Some Americans and government officials believed in the idea of “manifest destiny,” a phrase invented by journalist John L. O’Sullivan in 1845, which stated that American Citizens were predestined to oversee all of the mainland territories west to the Pacific, south to the Rio Grande, and north to Canada. Nevertheless, manifest destiny may likewise be a cover for opportunistic behavior (Greenberg). America’s westward extension profited both traders and agriculturalists. California was recognized for the agricultural farmland and, later, for its abundant gold mines, but American traders desired it for the Pacific harbors. These enabled American extension towards the Pacific Ocean for trading activities with China and Japan and ultimately resulted in the creation of a robust American submarine base in Hawaii.
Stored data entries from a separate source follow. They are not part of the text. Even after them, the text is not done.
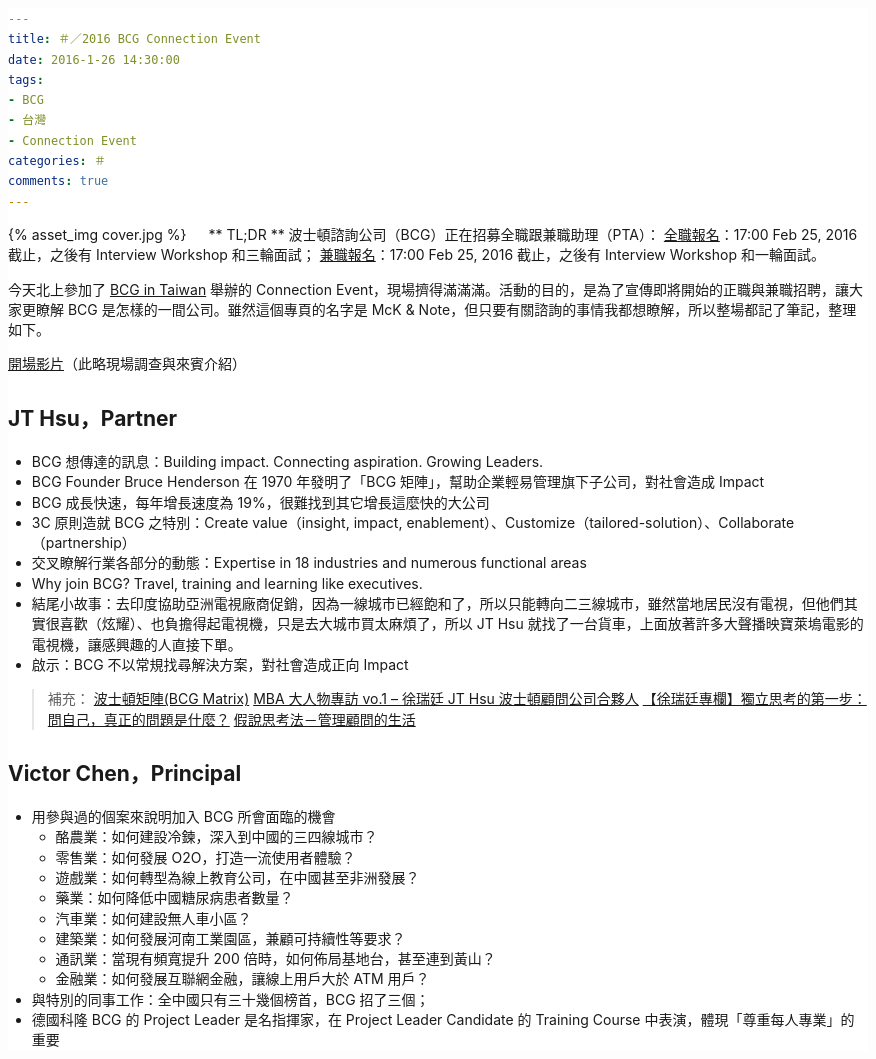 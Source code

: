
 ```yaml
---
title: ＃／2016 BCG Connection Event
date: 2016-1-26 14:30:00
tags: 
- BCG
- 台灣
- Connection Event
categories: ＃
comments: true
---
```

{% asset_img cover.jpg %}
　
** TL;DR **
波士頓諮詢公司（BCG）正在招募全職跟兼職助理（PTA）：
[全職報名](http://apply.bcg.com/TaiwanFullTime)：17:00 Feb 25, 2016 截止，之後有 Interview Workshop 和三輪面試；
[兼職報名](http://apply.bcg.com/TaiwanPTA)：17:00 Feb 25, 2016 截止，之後有 Interview Workshop 和一輪面試。

今天北上參加了 [BCG in Taiwan](https://www.facebook.com/BCGinTaiwan/) 舉辦的 Connection Event，現場擠得滿滿滿。活動的目的，是為了宣傳即將開始的正職與兼職招聘，讓大家更瞭解 BCG 是怎樣的一間公司。雖然這個專頁的名字是 McK & Note，但只要有關諮詢的事情我都想瞭解，所以整場都記了筆記，整理如下。

[開場影片](https://www.facebook.com/BCGinTaiwan/videos/940491099355434/)（此略現場調查與來賓介紹）

## JT Hsu，Partner

* BCG 想傳達的訊息：Building impact. Connecting aspiration. Growing Leaders.
* BCG Founder Bruce Henderson 在 1970 年發明了「BCG 矩陣」，幫助企業輕易管理旗下子公司，對社會造成 Impact
* BCG 成長快速，每年增長速度為 19%，很難找到其它增長這麼快的大公司
* 3C 原則造就 BCG 之特別：Create value（insight, impact, enablement）、Customize（tailored-solution）、Collaborate（partnership）
* 交叉瞭解行業各部分的動態：Expertise in 18 industries and numerous functional areas
* Why join BCG? Travel, training and learning like executives.
* 結尾小故事：去印度協助亞洲電視廠商促銷，因為一線城市已經飽和了，所以只能轉向二三線城市，雖然當地居民沒有電視，但他們其實很喜歡（炫耀）、也負擔得起電視機，只是去大城市買太麻煩了，所以 JT Hsu 就找了一台貨車，上面放著許多大聲播映寶萊塢電影的電視機，讓感興趣的人直接下單。
* 啟示：BCG 不以常規找尋解決方案，對社會造成正向 Impact

> 補充：
> [波士頓矩陣(BCG Matrix)](http://wiki.mbalib.com/zh-tw/%E6%B3%A2%E5%A3%AB%E9%A1%BF%E7%9F%A9%E9%98%B5)
> [MBA 大人物專訪 vo.1 – 徐瑞廷 JT Hsu 波士頓顧問公司合夥人](http://sabinahuang.com/mba-big-interview-vo-1-bcg-jt-hsu/)
> [【徐瑞廷專欄】獨立思考的第一步：問自己，真正的問題是什麼？](http://myshare.url.com.tw/show/927381)
> [假說思考法－管理顧問的生活](http://www.books.com.tw/activity/2010/07/bcgway/page5.html)

## Victor Chen，Principal

* 用參與過的個案來說明加入 BCG 所會面臨的機會
  * 酪農業：如何建設冷鍊，深入到中國的三四線城市？
  * 零售業：如何發展 O2O，打造一流使用者體驗？
  * 遊戲業：如何轉型為線上教育公司，在中國甚至非洲發展？
  * 藥業：如何降低中國糖尿病患者數量？
  * 汽車業：如何建設無人車小區？
  * 建築業：如何發展河南工業園區，兼顧可持續性等要求？
  * 通訊業：當現有頻寬提升 200 倍時，如何佈局基地台，甚至連到黃山？
  * 金融業：如何發展互聯網金融，讓線上用戶大於 ATM 用戶？
* 與特別的同事工作：全中國只有三十幾個榜首，BCG 招了三個；
* 德國科隆 BCG 的 Project Leader 是名指揮家，在 Project Leader Candidate 的 Training Course 中表演，體現「尊重每人專業」的重要
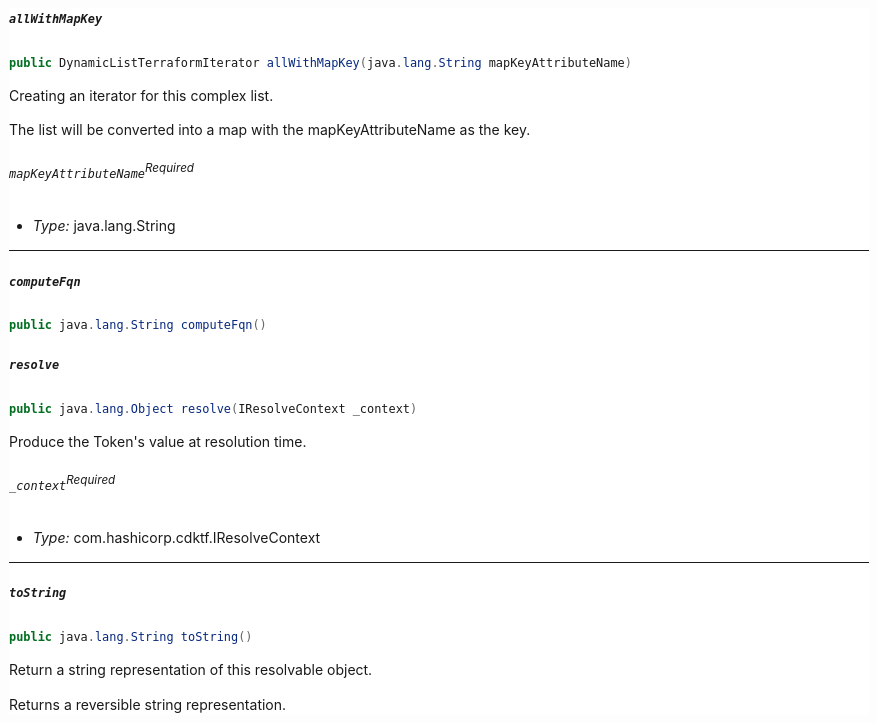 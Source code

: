 
##### `allWithMapKey` <a name="allWithMapKey" id="@cdktf/provider-cloudflare.zeroTrustDlpDataset.ZeroTrustDlpDatasetColumnsList.allWithMapKey"></a>

```java
public DynamicListTerraformIterator allWithMapKey(java.lang.String mapKeyAttributeName)
```

Creating an iterator for this complex list.

The list will be converted into a map with the mapKeyAttributeName as the key.

###### `mapKeyAttributeName`<sup>Required</sup> <a name="mapKeyAttributeName" id="@cdktf/provider-cloudflare.zeroTrustDlpDataset.ZeroTrustDlpDatasetColumnsList.allWithMapKey.parameter.mapKeyAttributeName"></a>

- *Type:* java.lang.String

---

##### `computeFqn` <a name="computeFqn" id="@cdktf/provider-cloudflare.zeroTrustDlpDataset.ZeroTrustDlpDatasetColumnsList.computeFqn"></a>

```java
public java.lang.String computeFqn()
```

##### `resolve` <a name="resolve" id="@cdktf/provider-cloudflare.zeroTrustDlpDataset.ZeroTrustDlpDatasetColumnsList.resolve"></a>

```java
public java.lang.Object resolve(IResolveContext _context)
```

Produce the Token's value at resolution time.

###### `_context`<sup>Required</sup> <a name="_context" id="@cdktf/provider-cloudflare.zeroTrustDlpDataset.ZeroTrustDlpDatasetColumnsList.resolve.parameter._context"></a>

- *Type:* com.hashicorp.cdktf.IResolveContext

---

##### `toString` <a name="toString" id="@cdktf/provider-cloudflare.zeroTrustDlpDataset.ZeroTrustDlpDatasetColumnsList.toString"></a>

```java
public java.lang.String toString()
```

Return a string representation of this resolvable object.

Returns a reversible string representation.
American leaders and newspapers promoted the Manifest Destiny movement in a multitude of ways and techniques. Foremost, they asserted that economic colonialism was the main driver of universal development. Nonetheless, yellow journalism impacted American citizens to endorse the Manifest Destiny drive, especially during the battle between secessionists in Spain and Cuba. By overcoming new territories and declaring economic power, American leaders presumed that the United States would become a significant world power (Greenberg). For instance, President James Monroe approved the Monroe Doctrine in 1822, cautioning the entire world to avoid the Western Hemisphere since America meant to colonize and govern it. Because most citizens and leaders assumed the need for expansion after the Spanish and American war, the Manifest Destiny movement grew more assertive. Moreover, lawmakers, correspondents, and leaders such as Roosevelt and Harrison championed the capture of Spanish colonies and the institution of an American territory. Notwithstanding the call to build an American empire through growth, some leaders, for instance, Grover Cleveland, had divergent views to the notion of manifest destiny.
The manifest destiny doctrine bolstered the eviction of Native Americans from their inherited homeland, battle with neighboring nations, and expansion. The term above was conceived by John O’Sullivan in assistance of the United States’ territorial expansion. Despite difficulties in seizing territory from Inherent Americans and nations, the United States got to remain on track and complete settlement. Westward growth was achieved through wars, tense relations, and harsh living conditions, and the United States now claims 50 states. People were made to trust that reforms would be initiated and that it would be helpful because of Manifest Destiny. The conviction came because of westward growth and widespread chauvinism. It was to symbolize American pride, and give individuals hope that they could complete projects and begin their lives in the United States.
Greenberg, Amy S. Manifest destiny and American territorial expansion: A brief history with documents. Macmillan Higher Education, 2017.
Greenberg, Amy S. “New Mexico Reservations.” Reviews in American History 47.2 (2019): 198-203.